Hsiao H C, Chiu H W, Lee S C, Kao T, Chang H Y, Kong C W
Department of Medicine, Veterans General Hospital-Taipei, School of Medicine, Taiwan, ROC.
Int J Cardiol. 1998 May 15;64(3):271-6. doi: 10.1016/s0167-5273(98)00078-3.
Heart rate variability (HRV) analysis is a useful method for assessment of the activities of autonomic nervous system. The RR intervals in ECG is measured for this purpose. However, RR intervals are not suitable for HRV analysis in atrioventricular block (AV) block patients with ventricular inhibited (VVI) pacemaker, as the intervals will be fixed by the ventricular pacemaker. Thus we used an esophageal lead to detect PP intervals for analysis of HRV. The aim of this study was to evaluate the short-term HRV by using an esophageal electrode to detect the atrial signal and PP intervals in AV block patients. Fifteen AV block patients before and after temporary VVI pacemaker and 15 subjects with normal AV conduction (control group) were enrolled in this study. The atrial signals from esophageal lead, ECG and intraatrial lead were recorded. The duration was 10 min. We compared correlation coefficient of PP intervals from different leads in AV block patients and the control group. We also compared the PP interval's variability parameters between the control group and AV block patients, before and after insertion of a temporary ventricular inhibited pacemaker. The esophageal PP intervals were excellently correlated with intraatrial AA intervals (r=0.98+/-0.01). The HRV using esophageal PP intervals with time domain demonstrated a significant decrease in patients with AV block (standard deviation of all PP intervals (SDNN) (s)=0.022+/-0.014; percentage difference between adjacent PP intervals that are greater than 50 ms (pNN-50) (%)=0.052+/-0.038; square root of the mean of squares of differences between duration of neighboring PP intervals (r-MSDD) (s)=0.322+/-0.082) but this returned to normal after insertion of a temporary ventricular inhibited pacemaker (SDNN (s)=0.035+/-0.009; pNN-50 (%)=2.540+/-1.682; r-MSDD (s)=0.542+/-0.190). However, the ratio of low frequency/high frequency (LF/HF) still increased (LF/HF=4.120+/-1.802). The result of this short-term HRV analysis suggested that withdrawal of vagal tone or increased sympathetic activity in AV block patients compared with the control group. This appearance was normalized after insertion of a temporary VVI pacemaker. however, abnormal sympathovagal balance still remained.
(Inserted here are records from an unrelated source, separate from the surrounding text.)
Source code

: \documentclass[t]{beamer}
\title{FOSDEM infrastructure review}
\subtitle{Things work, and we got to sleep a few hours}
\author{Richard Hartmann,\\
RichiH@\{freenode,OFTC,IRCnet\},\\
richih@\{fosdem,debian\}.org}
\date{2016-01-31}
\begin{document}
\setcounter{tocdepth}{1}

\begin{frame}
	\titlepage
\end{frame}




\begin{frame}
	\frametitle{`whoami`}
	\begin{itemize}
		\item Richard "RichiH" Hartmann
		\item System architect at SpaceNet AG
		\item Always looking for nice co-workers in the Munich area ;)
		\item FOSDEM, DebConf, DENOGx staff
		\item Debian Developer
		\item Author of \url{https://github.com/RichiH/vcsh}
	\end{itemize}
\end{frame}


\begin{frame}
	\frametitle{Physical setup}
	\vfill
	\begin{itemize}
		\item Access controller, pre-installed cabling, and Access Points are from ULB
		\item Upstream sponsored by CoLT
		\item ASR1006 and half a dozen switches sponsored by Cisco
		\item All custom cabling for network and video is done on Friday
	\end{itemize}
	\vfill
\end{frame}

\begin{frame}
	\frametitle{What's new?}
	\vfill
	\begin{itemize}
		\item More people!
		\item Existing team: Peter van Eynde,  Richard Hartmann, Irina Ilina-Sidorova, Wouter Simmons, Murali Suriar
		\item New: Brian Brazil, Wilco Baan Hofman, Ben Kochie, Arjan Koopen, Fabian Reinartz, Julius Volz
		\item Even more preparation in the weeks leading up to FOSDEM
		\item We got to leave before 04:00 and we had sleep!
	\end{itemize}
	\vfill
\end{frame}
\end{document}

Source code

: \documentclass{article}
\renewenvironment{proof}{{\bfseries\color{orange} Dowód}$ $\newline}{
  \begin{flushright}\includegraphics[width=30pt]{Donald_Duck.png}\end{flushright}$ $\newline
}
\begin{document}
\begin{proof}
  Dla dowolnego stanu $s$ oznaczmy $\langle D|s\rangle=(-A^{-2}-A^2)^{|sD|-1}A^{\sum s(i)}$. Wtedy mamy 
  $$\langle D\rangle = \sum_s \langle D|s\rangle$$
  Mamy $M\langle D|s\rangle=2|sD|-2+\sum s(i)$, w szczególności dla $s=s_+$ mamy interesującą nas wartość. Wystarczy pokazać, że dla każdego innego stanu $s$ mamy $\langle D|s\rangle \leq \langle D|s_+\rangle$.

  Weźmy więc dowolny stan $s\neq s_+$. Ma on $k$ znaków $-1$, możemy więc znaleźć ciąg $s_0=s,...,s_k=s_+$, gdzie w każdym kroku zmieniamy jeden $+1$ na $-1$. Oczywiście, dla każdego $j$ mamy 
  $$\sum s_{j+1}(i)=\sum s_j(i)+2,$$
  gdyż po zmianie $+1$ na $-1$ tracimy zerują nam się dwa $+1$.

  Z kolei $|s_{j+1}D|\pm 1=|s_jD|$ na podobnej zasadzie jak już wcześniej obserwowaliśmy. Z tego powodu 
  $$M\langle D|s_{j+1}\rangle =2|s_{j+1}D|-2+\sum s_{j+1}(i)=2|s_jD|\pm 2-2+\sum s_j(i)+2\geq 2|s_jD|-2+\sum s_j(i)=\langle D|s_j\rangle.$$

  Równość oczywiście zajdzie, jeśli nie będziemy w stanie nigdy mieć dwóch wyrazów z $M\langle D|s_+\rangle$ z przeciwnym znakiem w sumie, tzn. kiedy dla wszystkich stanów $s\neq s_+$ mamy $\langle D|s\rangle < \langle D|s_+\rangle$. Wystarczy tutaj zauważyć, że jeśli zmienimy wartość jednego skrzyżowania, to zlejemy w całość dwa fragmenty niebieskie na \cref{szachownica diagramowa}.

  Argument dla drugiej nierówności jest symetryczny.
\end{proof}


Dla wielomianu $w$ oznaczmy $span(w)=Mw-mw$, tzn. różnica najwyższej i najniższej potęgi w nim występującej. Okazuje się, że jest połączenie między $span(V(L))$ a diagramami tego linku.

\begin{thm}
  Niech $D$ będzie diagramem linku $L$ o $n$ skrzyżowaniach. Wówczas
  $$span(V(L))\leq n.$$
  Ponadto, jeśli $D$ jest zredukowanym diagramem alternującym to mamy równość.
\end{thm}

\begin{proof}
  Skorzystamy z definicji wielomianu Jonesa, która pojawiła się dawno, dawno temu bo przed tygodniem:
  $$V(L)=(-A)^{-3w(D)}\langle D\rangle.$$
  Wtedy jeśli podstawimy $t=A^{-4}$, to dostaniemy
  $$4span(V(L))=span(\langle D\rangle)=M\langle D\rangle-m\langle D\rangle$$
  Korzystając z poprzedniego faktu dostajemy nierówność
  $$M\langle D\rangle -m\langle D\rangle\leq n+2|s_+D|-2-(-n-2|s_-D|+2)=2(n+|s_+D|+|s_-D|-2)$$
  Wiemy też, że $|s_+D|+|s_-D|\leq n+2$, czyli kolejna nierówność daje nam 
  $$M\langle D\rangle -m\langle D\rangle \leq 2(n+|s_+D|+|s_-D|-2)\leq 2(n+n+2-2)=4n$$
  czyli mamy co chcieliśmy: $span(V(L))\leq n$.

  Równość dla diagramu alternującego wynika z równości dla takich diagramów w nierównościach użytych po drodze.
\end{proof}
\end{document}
心率变异性(HRV)分析是评估自主神经系统活动的一种有用方法。为此目的,需测量心电图中的RR间期。然而,RR间期不适用于患有心室抑制型(VVI)起搏器的房室传导阻滞(AV)患者的HRV分析,因为这些间期将由心室起搏器固定。因此,我们使用食管导联检测PP间期以分析HRV。本研究的目的是通过使用食管电极检测AV阻滞患者的心房信号和PP间期来评估短期HRV。本研究纳入了15例临时VVI起搏器植入前后的AV阻滞患者和15例房室传导正常的受试者(对照组)。记录来自食管导联、心电图和心房内导联的心房信号。持续时间为10分钟。我们比较了AV阻滞患者和对照组中不同导联PP间期的相关系数。我们还比较了对照组与AV阻滞患者在植入临时心室抑制型起搏器前后的PP间期变异性参数。食管PP间期与心房内AA间期高度相关(r = 0.98±0.01)。使用食管PP间期进行时域分析的HRV显示,AV阻滞患者显著降低(所有PP间期的标准差(SDNN)(s)= 0.022±0.014;相邻PP间期大于50 ms的百分比差异(pNN - 50)(%)= 0.052±0.038;相邻PP间期持续时间差异平方的均值的平方根(r - MSDD)(s)= 0.322±0.082),但在植入临时心室抑制型起搏器后恢复正常(SDNN(s)= 0.035±0.009;pNN - 50(%)= 2.540±1.682;r - MSDD(s)= 0.542±0.190)。然而,低频/高频比值(LF/HF)仍升高(LF/HF = 4.120±1.802)。这项短期HRV分析的结果表明,与对照组相比,AV阻滞患者迷走神经张力降低或交感神经活动增加。植入临时VVI起搏器后这种表现恢复正常。然而,异常的交感 - 迷走平衡仍然存在。